(Stored data)

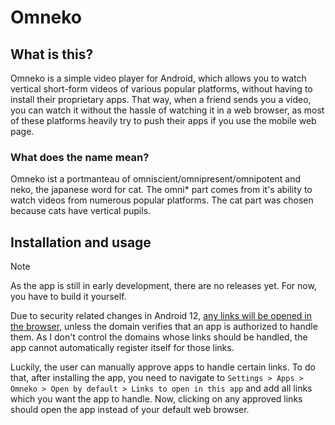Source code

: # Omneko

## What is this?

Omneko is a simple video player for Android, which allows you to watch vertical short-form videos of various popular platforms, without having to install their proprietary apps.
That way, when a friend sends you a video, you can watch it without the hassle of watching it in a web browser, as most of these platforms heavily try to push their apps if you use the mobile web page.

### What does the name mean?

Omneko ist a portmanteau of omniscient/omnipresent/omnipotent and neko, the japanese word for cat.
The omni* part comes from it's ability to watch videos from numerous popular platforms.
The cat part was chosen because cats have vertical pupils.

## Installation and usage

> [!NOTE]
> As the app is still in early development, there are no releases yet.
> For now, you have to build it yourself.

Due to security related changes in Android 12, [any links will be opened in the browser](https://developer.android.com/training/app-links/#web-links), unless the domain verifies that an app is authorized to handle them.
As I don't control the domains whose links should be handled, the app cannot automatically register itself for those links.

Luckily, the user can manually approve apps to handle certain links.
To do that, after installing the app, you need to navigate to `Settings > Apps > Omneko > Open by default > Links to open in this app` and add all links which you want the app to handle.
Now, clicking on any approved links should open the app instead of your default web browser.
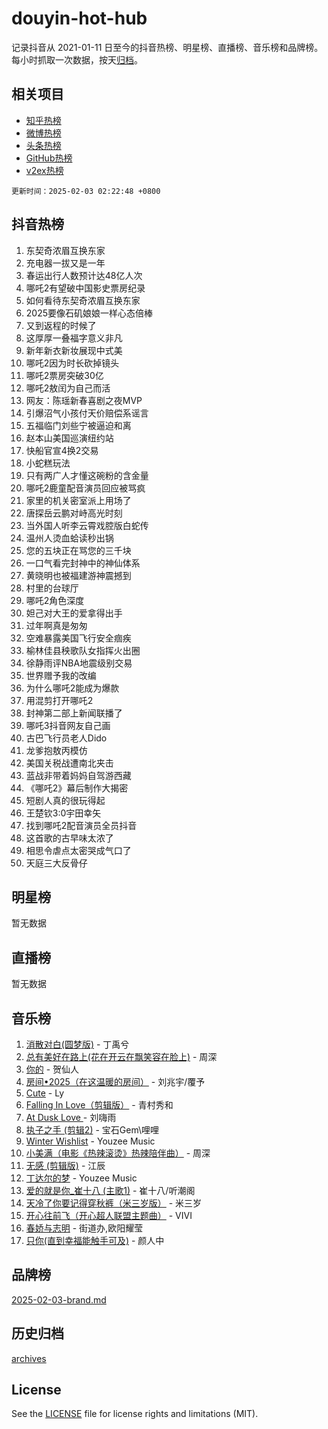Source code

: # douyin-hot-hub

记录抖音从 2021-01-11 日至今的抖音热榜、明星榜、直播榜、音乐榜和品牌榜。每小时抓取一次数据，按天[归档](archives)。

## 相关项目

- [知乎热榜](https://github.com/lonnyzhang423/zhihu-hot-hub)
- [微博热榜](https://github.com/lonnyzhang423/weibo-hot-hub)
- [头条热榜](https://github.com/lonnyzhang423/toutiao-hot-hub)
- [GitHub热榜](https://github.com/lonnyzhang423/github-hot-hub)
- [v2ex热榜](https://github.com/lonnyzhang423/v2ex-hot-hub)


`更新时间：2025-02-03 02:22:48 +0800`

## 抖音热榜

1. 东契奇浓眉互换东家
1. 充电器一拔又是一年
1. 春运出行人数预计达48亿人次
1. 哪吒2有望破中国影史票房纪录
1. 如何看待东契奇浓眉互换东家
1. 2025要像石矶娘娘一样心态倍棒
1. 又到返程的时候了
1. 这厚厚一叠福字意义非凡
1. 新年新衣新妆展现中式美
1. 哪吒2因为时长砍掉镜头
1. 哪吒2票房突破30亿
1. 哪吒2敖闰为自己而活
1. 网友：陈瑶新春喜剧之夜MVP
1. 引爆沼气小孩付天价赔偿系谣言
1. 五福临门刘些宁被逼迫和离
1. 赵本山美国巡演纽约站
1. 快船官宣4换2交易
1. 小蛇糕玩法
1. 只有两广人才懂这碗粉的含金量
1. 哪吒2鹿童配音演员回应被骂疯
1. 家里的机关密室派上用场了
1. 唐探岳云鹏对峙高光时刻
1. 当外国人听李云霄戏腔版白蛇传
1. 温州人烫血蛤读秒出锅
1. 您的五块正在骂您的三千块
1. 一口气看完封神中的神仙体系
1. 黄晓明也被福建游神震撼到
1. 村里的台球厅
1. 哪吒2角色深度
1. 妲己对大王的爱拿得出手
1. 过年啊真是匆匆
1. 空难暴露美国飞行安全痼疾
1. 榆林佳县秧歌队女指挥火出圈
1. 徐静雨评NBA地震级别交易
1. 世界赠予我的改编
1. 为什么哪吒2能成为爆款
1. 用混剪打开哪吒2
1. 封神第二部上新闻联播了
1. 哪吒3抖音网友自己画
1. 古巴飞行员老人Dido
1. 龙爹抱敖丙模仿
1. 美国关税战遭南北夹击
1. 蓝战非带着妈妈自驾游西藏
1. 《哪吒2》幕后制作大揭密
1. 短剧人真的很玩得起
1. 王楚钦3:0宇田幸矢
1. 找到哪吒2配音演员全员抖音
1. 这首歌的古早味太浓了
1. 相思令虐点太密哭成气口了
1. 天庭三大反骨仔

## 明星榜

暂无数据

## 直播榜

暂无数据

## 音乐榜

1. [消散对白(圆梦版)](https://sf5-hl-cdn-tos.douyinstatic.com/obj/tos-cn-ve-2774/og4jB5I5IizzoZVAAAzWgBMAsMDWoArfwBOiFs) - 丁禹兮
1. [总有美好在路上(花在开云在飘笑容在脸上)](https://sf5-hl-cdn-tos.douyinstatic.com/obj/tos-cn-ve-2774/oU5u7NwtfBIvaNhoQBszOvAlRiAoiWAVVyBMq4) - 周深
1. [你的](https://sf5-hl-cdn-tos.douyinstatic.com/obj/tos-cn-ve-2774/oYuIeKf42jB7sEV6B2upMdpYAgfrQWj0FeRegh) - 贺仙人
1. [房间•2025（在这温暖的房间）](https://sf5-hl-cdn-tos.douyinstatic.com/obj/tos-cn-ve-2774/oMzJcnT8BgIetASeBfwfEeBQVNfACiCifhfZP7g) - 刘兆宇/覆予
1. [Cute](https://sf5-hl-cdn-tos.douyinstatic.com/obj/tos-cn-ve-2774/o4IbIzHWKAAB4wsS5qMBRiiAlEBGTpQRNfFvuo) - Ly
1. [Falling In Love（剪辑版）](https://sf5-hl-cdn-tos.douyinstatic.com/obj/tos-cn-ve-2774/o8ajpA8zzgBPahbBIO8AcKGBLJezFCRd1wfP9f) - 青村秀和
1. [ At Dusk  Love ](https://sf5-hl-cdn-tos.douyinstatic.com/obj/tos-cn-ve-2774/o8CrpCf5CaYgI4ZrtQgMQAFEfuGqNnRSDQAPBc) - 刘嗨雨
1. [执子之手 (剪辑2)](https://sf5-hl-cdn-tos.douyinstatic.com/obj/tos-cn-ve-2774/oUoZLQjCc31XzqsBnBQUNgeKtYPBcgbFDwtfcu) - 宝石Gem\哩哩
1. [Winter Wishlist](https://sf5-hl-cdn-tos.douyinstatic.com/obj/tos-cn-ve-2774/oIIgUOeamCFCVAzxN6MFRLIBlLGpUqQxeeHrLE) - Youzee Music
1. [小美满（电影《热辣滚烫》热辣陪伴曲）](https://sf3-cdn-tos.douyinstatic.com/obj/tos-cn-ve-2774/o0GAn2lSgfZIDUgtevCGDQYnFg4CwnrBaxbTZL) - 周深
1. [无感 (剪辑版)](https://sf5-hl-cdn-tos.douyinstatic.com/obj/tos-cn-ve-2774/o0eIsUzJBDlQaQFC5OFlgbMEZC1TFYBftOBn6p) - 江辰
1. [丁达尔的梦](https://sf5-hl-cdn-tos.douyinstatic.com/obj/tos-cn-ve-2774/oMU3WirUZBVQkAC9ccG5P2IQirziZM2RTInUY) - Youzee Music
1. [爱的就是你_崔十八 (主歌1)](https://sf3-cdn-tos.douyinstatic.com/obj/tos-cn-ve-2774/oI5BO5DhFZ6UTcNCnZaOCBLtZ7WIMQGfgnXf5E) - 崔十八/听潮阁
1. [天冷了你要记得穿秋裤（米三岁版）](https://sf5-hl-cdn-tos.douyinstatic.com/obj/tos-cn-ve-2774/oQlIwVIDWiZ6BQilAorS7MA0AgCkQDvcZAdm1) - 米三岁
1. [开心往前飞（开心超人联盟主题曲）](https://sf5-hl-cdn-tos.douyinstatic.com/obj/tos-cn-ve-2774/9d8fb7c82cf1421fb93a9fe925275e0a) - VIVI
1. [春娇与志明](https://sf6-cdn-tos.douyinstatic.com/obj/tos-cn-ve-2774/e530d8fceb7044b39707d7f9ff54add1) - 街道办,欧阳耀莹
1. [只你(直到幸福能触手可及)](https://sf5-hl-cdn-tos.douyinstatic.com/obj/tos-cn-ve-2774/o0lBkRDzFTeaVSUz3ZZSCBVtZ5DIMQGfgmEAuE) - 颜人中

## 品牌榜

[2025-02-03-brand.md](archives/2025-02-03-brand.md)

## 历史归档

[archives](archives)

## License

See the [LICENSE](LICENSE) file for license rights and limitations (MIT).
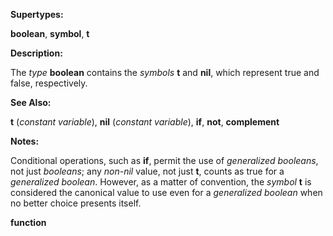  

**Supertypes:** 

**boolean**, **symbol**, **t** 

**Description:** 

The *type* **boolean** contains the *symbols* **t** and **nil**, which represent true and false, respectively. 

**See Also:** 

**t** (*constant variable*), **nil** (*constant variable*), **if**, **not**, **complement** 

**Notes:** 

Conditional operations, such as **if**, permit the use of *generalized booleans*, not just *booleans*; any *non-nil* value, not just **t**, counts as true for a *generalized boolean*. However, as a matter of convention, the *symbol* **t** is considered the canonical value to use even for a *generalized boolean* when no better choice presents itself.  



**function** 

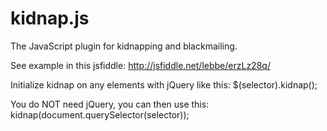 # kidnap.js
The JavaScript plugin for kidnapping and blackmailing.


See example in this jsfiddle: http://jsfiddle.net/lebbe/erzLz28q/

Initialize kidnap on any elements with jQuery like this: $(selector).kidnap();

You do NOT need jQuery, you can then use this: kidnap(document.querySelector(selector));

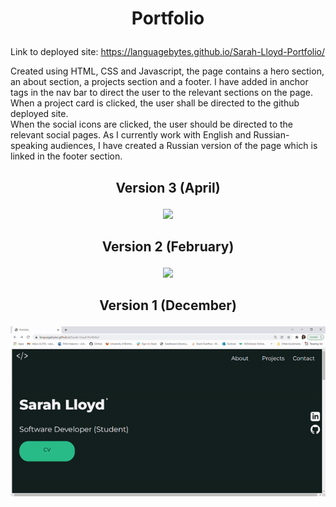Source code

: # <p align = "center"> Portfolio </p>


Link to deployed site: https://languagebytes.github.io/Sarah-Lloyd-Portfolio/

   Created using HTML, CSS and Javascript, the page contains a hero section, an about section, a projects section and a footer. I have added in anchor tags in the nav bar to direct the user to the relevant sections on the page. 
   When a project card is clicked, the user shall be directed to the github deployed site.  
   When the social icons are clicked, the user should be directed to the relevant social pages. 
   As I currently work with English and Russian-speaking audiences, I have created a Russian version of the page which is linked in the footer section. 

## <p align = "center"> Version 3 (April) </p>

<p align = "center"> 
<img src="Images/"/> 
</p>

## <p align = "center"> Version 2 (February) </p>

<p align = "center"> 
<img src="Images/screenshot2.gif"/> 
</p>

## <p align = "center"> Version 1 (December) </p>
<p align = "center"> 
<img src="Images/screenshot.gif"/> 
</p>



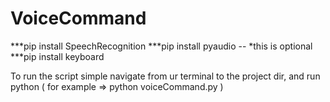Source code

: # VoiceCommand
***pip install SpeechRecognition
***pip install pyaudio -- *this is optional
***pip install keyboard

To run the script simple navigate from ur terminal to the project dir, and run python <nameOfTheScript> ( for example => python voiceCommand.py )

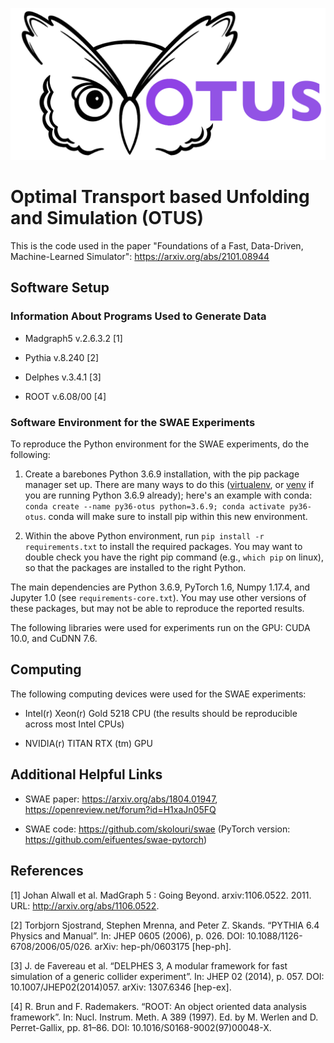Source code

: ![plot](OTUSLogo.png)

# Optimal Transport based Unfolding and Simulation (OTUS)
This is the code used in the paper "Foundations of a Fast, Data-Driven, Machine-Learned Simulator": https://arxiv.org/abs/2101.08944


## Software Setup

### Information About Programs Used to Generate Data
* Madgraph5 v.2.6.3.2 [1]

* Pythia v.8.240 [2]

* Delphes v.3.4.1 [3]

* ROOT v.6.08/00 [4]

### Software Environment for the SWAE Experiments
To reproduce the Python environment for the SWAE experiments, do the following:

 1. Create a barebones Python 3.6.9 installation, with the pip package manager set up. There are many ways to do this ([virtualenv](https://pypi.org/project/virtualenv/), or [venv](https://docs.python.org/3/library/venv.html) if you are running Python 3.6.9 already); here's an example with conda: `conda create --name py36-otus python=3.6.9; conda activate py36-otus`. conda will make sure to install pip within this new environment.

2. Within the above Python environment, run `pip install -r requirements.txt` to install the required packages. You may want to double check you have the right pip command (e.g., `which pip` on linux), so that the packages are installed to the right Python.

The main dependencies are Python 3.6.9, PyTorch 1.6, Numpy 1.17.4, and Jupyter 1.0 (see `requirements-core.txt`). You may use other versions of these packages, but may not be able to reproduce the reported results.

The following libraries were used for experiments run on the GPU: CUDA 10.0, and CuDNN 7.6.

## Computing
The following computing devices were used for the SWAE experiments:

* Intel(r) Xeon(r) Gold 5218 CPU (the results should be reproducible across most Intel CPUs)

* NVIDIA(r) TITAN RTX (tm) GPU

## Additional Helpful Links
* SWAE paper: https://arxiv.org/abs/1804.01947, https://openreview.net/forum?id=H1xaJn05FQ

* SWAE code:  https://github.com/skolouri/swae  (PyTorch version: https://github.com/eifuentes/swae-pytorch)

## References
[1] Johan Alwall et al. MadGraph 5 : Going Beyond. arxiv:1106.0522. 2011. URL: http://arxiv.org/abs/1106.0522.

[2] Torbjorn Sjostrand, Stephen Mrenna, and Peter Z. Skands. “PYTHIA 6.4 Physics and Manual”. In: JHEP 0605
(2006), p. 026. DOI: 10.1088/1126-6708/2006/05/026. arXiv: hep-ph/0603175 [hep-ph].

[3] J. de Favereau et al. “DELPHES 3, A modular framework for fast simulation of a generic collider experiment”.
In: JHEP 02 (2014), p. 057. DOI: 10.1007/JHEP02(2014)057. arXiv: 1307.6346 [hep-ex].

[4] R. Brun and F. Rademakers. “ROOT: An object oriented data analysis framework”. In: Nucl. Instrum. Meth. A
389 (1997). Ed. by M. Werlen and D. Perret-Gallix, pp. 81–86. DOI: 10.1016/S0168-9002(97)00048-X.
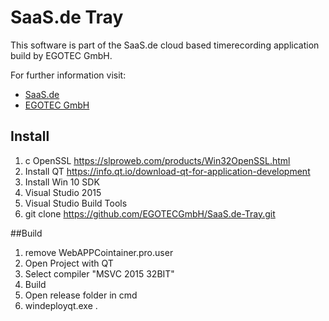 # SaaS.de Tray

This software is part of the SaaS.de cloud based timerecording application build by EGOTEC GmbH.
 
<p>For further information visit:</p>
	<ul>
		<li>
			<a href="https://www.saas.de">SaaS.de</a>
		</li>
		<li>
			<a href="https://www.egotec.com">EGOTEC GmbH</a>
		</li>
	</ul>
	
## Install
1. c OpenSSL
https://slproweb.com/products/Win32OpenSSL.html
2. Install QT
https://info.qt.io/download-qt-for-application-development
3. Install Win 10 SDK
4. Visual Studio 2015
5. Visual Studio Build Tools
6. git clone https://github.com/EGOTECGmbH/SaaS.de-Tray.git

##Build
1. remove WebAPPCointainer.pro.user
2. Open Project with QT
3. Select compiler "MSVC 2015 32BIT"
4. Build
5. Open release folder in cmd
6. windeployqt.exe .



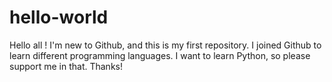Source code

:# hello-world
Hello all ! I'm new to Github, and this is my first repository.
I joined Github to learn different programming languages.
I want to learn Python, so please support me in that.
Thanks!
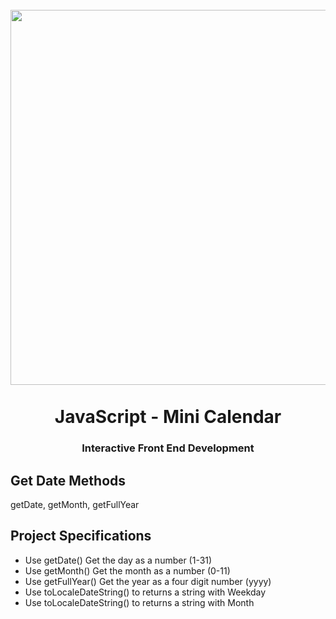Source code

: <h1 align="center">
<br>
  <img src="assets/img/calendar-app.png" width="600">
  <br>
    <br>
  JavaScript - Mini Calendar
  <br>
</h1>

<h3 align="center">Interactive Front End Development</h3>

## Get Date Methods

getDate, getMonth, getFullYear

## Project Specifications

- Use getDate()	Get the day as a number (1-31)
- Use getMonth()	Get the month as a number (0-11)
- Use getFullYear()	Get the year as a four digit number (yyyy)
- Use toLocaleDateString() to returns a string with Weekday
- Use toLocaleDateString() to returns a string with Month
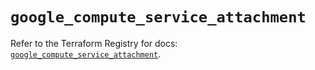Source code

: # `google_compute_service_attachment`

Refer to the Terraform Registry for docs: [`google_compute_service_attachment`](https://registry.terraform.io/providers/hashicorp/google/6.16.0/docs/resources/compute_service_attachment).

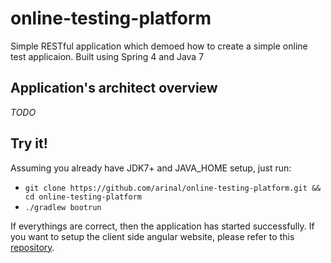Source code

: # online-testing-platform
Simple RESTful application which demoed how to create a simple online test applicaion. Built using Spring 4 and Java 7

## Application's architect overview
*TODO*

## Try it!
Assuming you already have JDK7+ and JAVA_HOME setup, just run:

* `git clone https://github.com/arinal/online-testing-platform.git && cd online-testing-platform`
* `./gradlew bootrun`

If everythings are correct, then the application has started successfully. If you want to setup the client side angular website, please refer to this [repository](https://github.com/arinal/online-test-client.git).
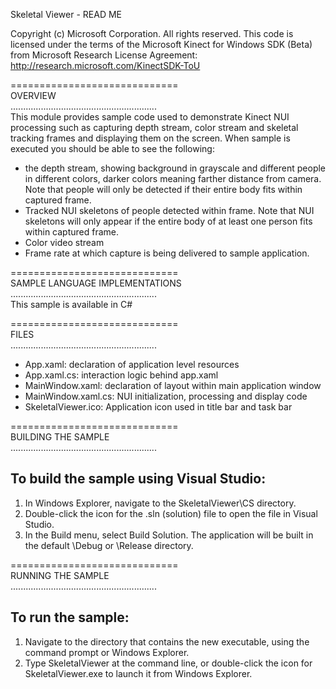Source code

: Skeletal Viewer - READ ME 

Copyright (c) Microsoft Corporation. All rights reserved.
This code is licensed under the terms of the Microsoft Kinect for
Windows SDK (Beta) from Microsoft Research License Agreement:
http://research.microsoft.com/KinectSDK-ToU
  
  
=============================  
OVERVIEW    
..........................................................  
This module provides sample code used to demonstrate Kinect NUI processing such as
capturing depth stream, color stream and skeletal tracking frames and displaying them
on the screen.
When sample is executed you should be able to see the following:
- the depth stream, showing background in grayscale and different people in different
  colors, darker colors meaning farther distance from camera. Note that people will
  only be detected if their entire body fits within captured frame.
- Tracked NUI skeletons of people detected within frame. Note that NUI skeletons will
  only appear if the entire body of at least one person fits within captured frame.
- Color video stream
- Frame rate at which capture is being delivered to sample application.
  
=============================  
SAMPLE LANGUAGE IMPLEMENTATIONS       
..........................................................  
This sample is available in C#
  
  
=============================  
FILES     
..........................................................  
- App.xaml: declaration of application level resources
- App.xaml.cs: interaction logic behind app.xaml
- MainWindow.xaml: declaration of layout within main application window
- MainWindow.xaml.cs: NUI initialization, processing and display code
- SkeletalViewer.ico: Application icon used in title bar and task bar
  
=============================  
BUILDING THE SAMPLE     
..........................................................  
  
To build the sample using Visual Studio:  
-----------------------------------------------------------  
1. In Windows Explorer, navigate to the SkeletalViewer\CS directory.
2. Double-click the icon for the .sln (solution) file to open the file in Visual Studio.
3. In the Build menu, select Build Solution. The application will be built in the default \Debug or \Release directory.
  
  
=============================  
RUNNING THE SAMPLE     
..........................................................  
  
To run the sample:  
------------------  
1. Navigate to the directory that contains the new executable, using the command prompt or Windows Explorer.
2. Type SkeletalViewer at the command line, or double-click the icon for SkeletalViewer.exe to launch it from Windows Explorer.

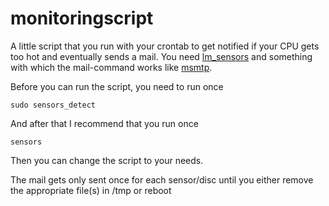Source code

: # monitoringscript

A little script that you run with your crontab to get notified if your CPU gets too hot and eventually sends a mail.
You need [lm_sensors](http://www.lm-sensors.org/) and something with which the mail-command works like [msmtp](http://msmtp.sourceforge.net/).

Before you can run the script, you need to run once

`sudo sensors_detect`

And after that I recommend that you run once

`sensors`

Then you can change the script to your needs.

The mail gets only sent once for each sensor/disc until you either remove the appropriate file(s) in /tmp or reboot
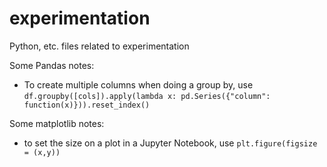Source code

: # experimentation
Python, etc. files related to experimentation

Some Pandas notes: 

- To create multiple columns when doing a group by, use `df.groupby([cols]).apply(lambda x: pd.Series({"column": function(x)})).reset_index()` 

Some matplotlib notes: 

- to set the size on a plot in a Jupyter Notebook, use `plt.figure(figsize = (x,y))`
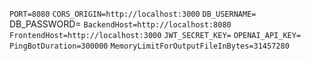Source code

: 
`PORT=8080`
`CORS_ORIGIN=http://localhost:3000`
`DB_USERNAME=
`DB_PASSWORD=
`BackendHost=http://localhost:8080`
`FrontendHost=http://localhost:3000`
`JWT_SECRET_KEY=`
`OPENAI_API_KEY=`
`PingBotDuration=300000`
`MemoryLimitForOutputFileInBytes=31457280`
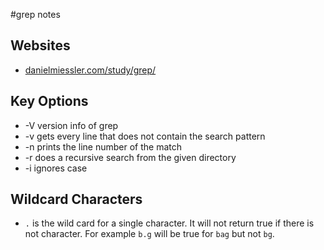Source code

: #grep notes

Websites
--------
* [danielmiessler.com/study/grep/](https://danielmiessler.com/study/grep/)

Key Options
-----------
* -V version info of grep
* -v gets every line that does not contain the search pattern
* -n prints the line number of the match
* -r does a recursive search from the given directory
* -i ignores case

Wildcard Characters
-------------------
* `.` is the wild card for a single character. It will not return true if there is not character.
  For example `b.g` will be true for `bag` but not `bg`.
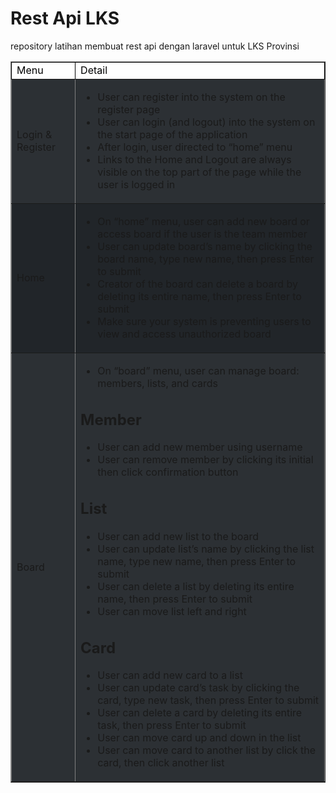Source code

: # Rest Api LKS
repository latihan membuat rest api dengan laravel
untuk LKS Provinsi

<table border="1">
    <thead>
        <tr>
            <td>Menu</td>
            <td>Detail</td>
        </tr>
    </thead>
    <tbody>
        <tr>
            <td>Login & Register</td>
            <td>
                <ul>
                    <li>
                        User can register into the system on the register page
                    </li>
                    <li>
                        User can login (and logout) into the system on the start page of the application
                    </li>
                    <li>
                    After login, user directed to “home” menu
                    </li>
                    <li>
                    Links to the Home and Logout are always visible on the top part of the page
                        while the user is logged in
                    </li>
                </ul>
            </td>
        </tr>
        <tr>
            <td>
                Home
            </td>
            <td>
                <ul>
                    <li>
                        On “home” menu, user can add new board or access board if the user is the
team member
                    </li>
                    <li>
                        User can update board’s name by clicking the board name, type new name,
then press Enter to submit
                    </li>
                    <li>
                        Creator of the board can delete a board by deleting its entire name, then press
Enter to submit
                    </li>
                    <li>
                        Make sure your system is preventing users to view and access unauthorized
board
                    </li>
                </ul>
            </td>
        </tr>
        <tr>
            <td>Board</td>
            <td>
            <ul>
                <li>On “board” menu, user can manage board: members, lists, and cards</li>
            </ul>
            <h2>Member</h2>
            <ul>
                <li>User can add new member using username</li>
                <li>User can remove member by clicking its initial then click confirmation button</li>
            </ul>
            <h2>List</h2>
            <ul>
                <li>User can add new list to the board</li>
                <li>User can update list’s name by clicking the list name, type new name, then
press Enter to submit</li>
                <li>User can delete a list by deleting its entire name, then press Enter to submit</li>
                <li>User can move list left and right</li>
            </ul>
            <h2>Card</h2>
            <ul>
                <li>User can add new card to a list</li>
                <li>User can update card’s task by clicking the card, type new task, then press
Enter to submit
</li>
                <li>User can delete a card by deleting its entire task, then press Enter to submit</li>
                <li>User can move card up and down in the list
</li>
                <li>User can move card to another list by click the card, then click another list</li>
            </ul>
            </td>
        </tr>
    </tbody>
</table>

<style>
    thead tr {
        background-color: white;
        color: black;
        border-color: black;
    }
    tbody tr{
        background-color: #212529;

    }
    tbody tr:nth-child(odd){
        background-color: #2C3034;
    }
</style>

Exercise instructions » Each line of the entries holding the string "href" should be found and copied.

Response area »
			<a href="https://www.saas.de">SaaS.de</a>
			<a href="https://www.egotec.com">EGOTEC GmbH</a>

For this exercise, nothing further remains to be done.